↓↓↓

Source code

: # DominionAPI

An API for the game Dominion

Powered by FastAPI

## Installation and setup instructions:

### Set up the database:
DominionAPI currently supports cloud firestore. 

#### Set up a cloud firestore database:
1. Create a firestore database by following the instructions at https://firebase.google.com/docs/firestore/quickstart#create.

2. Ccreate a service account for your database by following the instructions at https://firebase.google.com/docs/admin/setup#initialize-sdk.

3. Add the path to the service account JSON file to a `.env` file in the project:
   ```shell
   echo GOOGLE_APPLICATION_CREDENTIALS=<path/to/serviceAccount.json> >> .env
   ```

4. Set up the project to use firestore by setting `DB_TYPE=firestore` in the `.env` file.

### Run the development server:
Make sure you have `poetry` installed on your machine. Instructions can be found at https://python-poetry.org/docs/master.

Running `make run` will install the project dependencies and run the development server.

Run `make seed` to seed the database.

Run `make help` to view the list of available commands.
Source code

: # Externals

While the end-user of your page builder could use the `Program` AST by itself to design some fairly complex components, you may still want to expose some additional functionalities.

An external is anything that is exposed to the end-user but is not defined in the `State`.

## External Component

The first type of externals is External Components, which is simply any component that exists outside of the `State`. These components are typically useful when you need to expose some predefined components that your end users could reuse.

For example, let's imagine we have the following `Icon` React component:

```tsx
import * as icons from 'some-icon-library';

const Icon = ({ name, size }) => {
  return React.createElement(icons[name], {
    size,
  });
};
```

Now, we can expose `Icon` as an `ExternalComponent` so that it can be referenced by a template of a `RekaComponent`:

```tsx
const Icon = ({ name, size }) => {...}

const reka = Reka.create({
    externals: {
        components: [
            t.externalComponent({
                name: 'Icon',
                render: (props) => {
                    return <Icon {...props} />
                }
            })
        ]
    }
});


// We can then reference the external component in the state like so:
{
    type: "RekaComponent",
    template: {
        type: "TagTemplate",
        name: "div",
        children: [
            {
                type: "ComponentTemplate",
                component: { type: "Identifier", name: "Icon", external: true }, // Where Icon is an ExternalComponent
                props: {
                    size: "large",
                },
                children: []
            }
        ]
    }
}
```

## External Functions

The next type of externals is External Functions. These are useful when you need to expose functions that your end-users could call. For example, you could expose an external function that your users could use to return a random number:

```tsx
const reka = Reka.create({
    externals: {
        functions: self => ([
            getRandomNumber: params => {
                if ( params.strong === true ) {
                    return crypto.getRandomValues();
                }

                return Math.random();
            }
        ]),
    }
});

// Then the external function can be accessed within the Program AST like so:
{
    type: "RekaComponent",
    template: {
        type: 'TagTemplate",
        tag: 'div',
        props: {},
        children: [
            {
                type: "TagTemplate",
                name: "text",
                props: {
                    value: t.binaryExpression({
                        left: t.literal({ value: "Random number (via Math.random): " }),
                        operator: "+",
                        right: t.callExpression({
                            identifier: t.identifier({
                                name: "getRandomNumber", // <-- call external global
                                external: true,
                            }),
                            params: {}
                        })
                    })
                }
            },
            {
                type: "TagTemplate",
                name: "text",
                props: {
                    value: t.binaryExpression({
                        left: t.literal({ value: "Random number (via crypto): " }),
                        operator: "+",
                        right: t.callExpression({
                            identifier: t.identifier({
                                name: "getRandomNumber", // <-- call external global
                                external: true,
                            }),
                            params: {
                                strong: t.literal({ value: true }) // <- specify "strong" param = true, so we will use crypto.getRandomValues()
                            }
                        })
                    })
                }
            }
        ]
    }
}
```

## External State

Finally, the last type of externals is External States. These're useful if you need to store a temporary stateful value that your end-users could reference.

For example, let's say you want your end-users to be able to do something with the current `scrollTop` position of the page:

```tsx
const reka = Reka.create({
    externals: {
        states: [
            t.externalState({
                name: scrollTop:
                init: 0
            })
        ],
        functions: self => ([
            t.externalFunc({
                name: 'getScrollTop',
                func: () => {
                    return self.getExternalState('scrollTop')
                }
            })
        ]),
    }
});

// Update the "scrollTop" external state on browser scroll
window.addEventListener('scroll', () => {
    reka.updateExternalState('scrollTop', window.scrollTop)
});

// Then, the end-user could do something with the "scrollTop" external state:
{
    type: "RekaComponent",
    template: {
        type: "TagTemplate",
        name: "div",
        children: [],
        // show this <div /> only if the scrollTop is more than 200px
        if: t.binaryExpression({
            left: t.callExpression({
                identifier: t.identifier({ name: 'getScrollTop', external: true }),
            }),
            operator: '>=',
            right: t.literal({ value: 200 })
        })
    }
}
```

↑↑↑

WHAT IS EXPECTED
An exact repetition of the material above is required, from its first line through the line holding "### Run the", with nothing added.

ANSWER BOX
Source code

: # DominionAPI

An API for the game Dominion

Powered by FastAPI

## Installation and setup instructions:

### Set up the database:
DominionAPI currently supports cloud firestore. 

#### Set up a cloud firestore database:
1. Create a firestore database by following the instructions at https://firebase.google.com/docs/firestore/quickstart#create.

2. Ccreate a service account for your database by following the instructions at https://firebase.google.com/docs/admin/setup#initialize-sdk.

3. Add the path to the service account JSON file to a `.env` file in the project:
   ```shell
   echo GOOGLE_APPLICATION_CREDENTIALS=<path/to/serviceAccount.json> >> .env
   ```

4. Set up the project to use firestore by setting `DB_TYPE=firestore` in the `.env` file.

### Run the development server:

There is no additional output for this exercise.